◆ WORK ITEM: Copy every entry below verbatim, except for images.

BEGIN EXERCISE INPUT

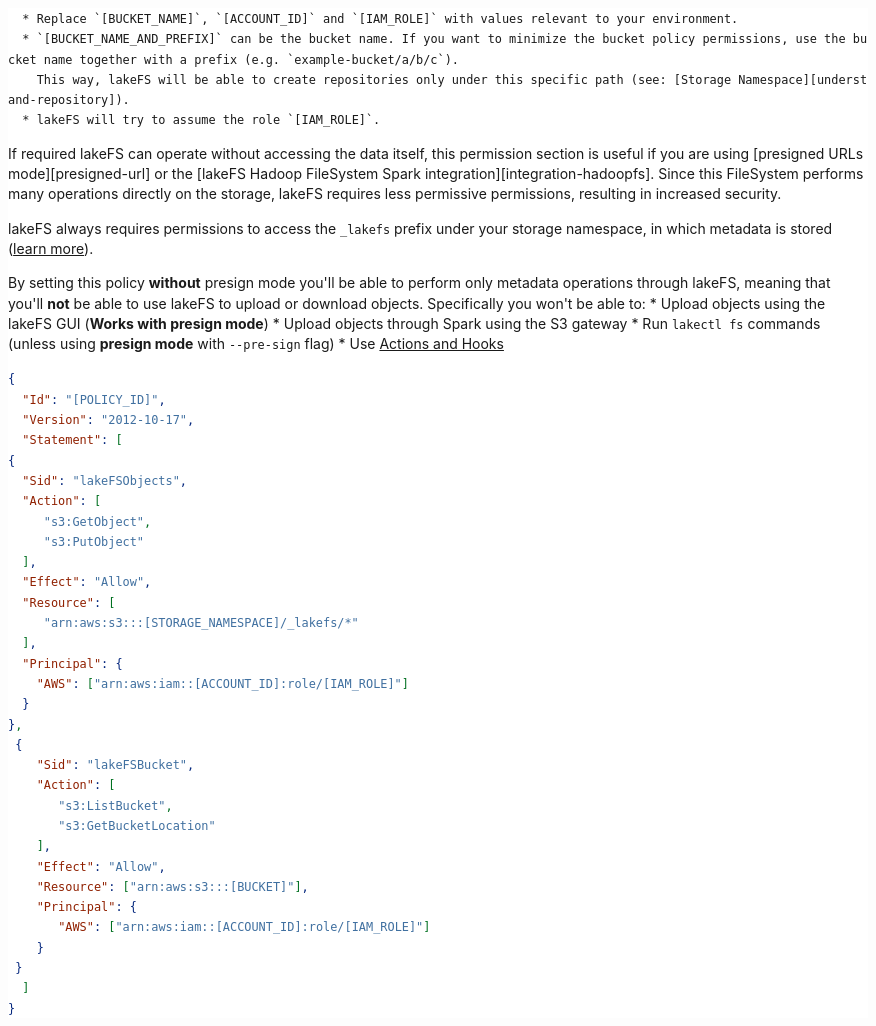       * Replace `[BUCKET_NAME]`, `[ACCOUNT_ID]` and `[IAM_ROLE]` with values relevant to your environment.
      * `[BUCKET_NAME_AND_PREFIX]` can be the bucket name. If you want to minimize the bucket policy permissions, use the bucket name together with a prefix (e.g. `example-bucket/a/b/c`).
        This way, lakeFS will be able to create repositories only under this specific path (see: [Storage Namespace][understand-repository]).
      * lakeFS will try to assume the role `[IAM_ROLE]`.
   </div>
   <div markdown="1" id="bucket-policy-minimal">
   If required lakeFS can operate without accessing the data itself, this permission section is useful if you are using [presigned URLs mode][presigned-url] or the [lakeFS Hadoop FileSystem Spark integration][integration-hadoopfs].
   Since this FileSystem performs many operations directly on the storage, lakeFS requires less permissive permissions, resulting in increased security.

   lakeFS always requires permissions to access the `_lakefs` prefix under your storage namespace, in which metadata
   is stored ([learn more][understand-commits]).

   By setting this policy **without** presign mode you'll be able to perform only metadata operations through lakeFS, meaning that you'll **not** be able
   to use lakeFS to upload or download objects. Specifically you won't be able to:
      * Upload objects using the lakeFS GUI (**Works with presign mode**)
      * Upload objects through Spark using the S3 gateway
      * Run `lakectl fs` commands (unless using **presign mode** with `--pre-sign` flag)
      * Use [Actions and Hooks](/howto/hooks/)

   ```json
   {
     "Id": "[POLICY_ID]",
     "Version": "2012-10-17",
     "Statement": [
   {
     "Sid": "lakeFSObjects",
     "Action": [
        "s3:GetObject",
        "s3:PutObject"
     ],
     "Effect": "Allow",
     "Resource": [
        "arn:aws:s3:::[STORAGE_NAMESPACE]/_lakefs/*"
     ],
     "Principal": {
       "AWS": ["arn:aws:iam::[ACCOUNT_ID]:role/[IAM_ROLE]"]
     }
   },
    {
       "Sid": "lakeFSBucket",
       "Action": [
          "s3:ListBucket",
          "s3:GetBucketLocation"
       ],
       "Effect": "Allow",
       "Resource": ["arn:aws:s3:::[BUCKET]"],
       "Principal": {
          "AWS": ["arn:aws:iam::[ACCOUNT_ID]:role/[IAM_ROLE]"]
       }
    }
     ]
   }
   ```


[downloads]:  /index/#downloads
[openapi]:  /understand/architecture/#openapi-server
[s3-gateway]:  /understand/architecture/#s3-gateway
[understand-repository]:  /understand/model/#repository
[integration-hadoopfs]:  /integrations/spark/#lakefs-hadoop-filesystem
[understand-commits]:  /understand/how/versioning-internals/#constructing-a-consistent-view-of-the-keyspace-ie-a-commit
[presigned-url]:  /security/presigned-url/#
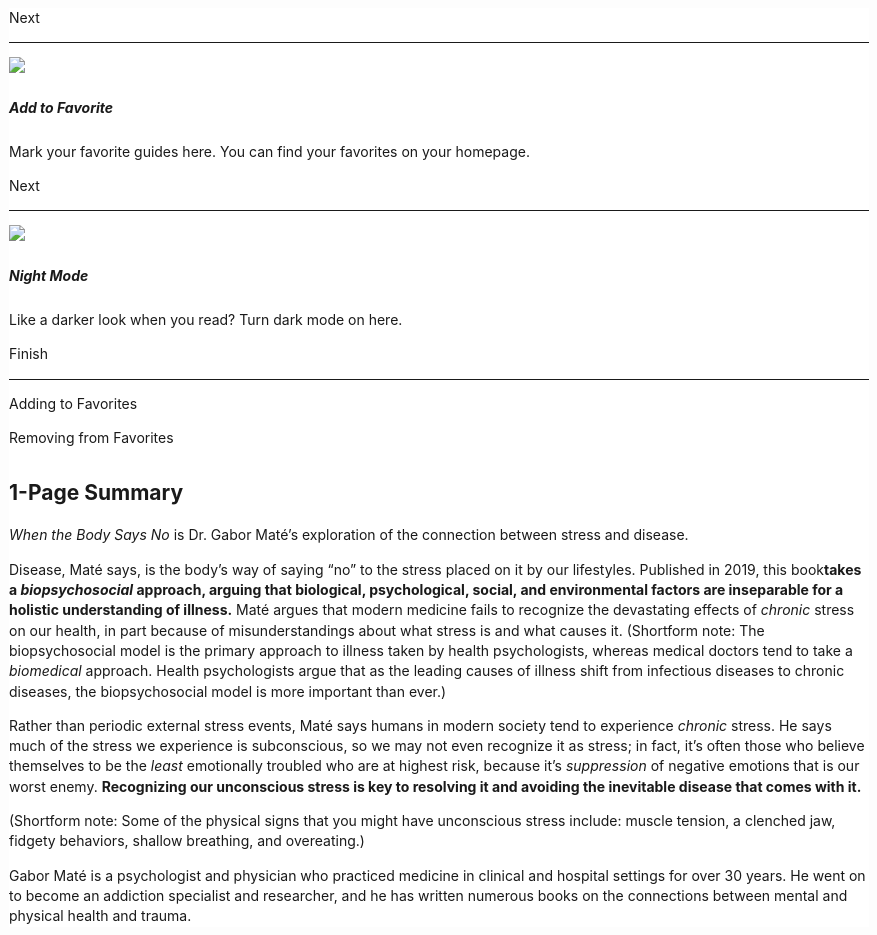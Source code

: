 Next

  *   *   *   *   * 


![](/img/tutorial-favorite.b948300a.svg)

##### Add to Favorite

Mark your favorite guides here. You can find your favorites on your homepage. 

Next

  *   *   *   *   * 


![](/img/tutorial-night.ddd7fb5c.svg)

##### Night Mode

Like a darker look when you read? Turn dark mode on here. 

Finish

  *   *   *   *   * 


Adding to Favorites 

Removing from Favorites 

## 1-Page Summary

_When the Body Says No_ is Dr. Gabor Maté’s exploration of the connection between stress and disease.

Disease, Maté says, is the body’s way of saying “no” to the stress placed on it by our lifestyles. Published in 2019, this book**takes a _biopsychosocial_ approach, arguing that biological, psychological, social, and environmental factors are inseparable for a holistic understanding of illness.** Maté argues that modern medicine fails to recognize the devastating effects of _chronic_ stress on our health, in part because of misunderstandings about what stress is and what causes it. (Shortform note: The biopsychosocial model is the primary approach to illness taken by health psychologists, whereas medical doctors tend to take a _biomedical_ approach. Health psychologists argue that as the leading causes of illness shift from infectious diseases to chronic diseases, the biopsychosocial model is more important than ever.)

Rather than periodic external stress events, Maté says humans in modern society tend to experience _chronic_ stress. He says much of the stress we experience is subconscious, so we may not even recognize it as stress; in fact, it’s often those who believe themselves to be the _least_ emotionally troubled who are at highest risk, because it’s _suppression_ of negative emotions that is our worst enemy. **Recognizing our unconscious stress is key to resolving it and avoiding the inevitable disease that comes with it.**

(Shortform note: Some of the physical signs that you might have unconscious stress include: muscle tension, a clenched jaw, fidgety behaviors, shallow breathing, and overeating.)

Gabor Maté is a psychologist and physician who practiced medicine in clinical and hospital settings for over 30 years. He went on to become an addiction specialist and researcher, and he has written numerous books on the connections between mental and physical health and trauma.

END EXERCISE INPUT

◆ WRITTEN REPLY:
       * Replace `[BUCKET_NAME]`, `[ACCOUNT_ID]` and `[IAM_ROLE]` with values relevant to your environment.
      * `[BUCKET_NAME_AND_PREFIX]` can be the bucket name. If you want to minimize the bucket policy permissions, use the bucket name together with a prefix (e.g. `example-bucket/a/b/c`).
        This way, lakeFS will be able to create repositories only under this specific path (see: [Storage Namespace][understand-repository]).
      * lakeFS will try to assume the role `[IAM_ROLE]`.
   </div>
   <div markdown="1" id="bucket-policy-minimal">
   If required lakeFS can operate without accessing the data itself, this permission section is useful if you are using [presigned URLs mode][presigned-url] or the [lakeFS Hadoop FileSystem Spark integration][integration-hadoopfs].
   Since this FileSystem performs many operations directly on the storage, lakeFS requires less permissive permissions, resulting in increased security.

   lakeFS always requires permissions to access the `_lakefs` prefix under your storage namespace, in which metadata
   is stored ([learn more][understand-commits]).

   By setting this policy **without** presign mode you'll be able to perform only metadata operations through lakeFS, meaning that you'll **not** be able
   to use lakeFS to upload or download objects. Specifically you won't be able to:
      * Upload objects using the lakeFS GUI (**Works with presign mode**)
      * Upload objects through Spark using the S3 gateway
      * Run `lakectl fs` commands (unless using **presign mode** with `--pre-sign` flag)
      * Use [Actions and Hooks](/howto/hooks/)

   ```json
   {
     "Id": "[POLICY_ID]",
     "Version": "2012-10-17",
     "Statement": [
   {
     "Sid": "lakeFSObjects",
     "Action": [
        "s3:GetObject",
        "s3:PutObject"
     ],
     "Effect": "Allow",
     "Resource": [
        "arn:aws:s3:::[STORAGE_NAMESPACE]/_lakefs/*"
     ],
     "Principal": {
       "AWS": ["arn:aws:iam::[ACCOUNT_ID]:role/[IAM_ROLE]"]
     }
   },
    {
       "Sid": "lakeFSBucket",
       "Action": [
          "s3:ListBucket",
          "s3:GetBucketLocation"
       ],
       "Effect": "Allow",
       "Resource": ["arn:aws:s3:::[BUCKET]"],
       "Principal": {
          "AWS": ["arn:aws:iam::[ACCOUNT_ID]:role/[IAM_ROLE]"]
       }
    }
     ]
   }
   ```


[downloads]:  /index/#downloads
[openapi]:  /understand/architecture/#openapi-server
[s3-gateway]:  /understand/architecture/#s3-gateway
[understand-repository]:  /understand/model/#repository
[integration-hadoopfs]:  /integrations/spark/#lakefs-hadoop-filesystem
[understand-commits]:  /understand/how/versioning-internals/#constructing-a-consistent-view-of-the-keyspace-ie-a-commit
[presigned-url]:  /security/presigned-url/#
Source code

: Next

  *   *   *   *   * 


![](/img/tutorial-favorite.b948300a.svg)

##### Add to Favorite

Mark your favorite guides here. You can find your favorites on your homepage. 

Next

  *   *   *   *   * 


![](/img/tutorial-night.ddd7fb5c.svg)

##### Night Mode

Like a darker look when you read? Turn dark mode on here. 

Finish

  *   *   *   *   * 


Adding to Favorites 

Removing from Favorites 

## 1-Page Summary

_When the Body Says No_ is Dr. Gabor Maté’s exploration of the connection between stress and disease.

Disease, Maté says, is the body’s way of saying “no” to the stress placed on it by our lifestyles. Published in 2019, this book**takes a _biopsychosocial_ approach, arguing that biological, psychological, social, and environmental factors are inseparable for a holistic understanding of illness.** Maté argues that modern medicine fails to recognize the devastating effects of _chronic_ stress on our health, in part because of misunderstandings about what stress is and what causes it. (Shortform note: The biopsychosocial model is the primary approach to illness taken by health psychologists, whereas medical doctors tend to take a _biomedical_ approach. Health psychologists argue that as the leading causes of illness shift from infectious diseases to chronic diseases, the biopsychosocial model is more important than ever.)

Rather than periodic external stress events, Maté says humans in modern society tend to experience _chronic_ stress. He says much of the stress we experience is subconscious, so we may not even recognize it as stress; in fact, it’s often those who believe themselves to be the _least_ emotionally troubled who are at highest risk, because it’s _suppression_ of negative emotions that is our worst enemy. **Recognizing our unconscious stress is key to resolving it and avoiding the inevitable disease that comes with it.**

(Shortform note: Some of the physical signs that you might have unconscious stress include: muscle tension, a clenched jaw, fidgety behaviors, shallow breathing, and overeating.)

Gabor Maté is a psychologist and physician who practiced medicine in clinical and hospital settings for over 30 years. He went on to become an addiction specialist and researcher, and he has written numerous books on the connections between mental and physical health and trauma.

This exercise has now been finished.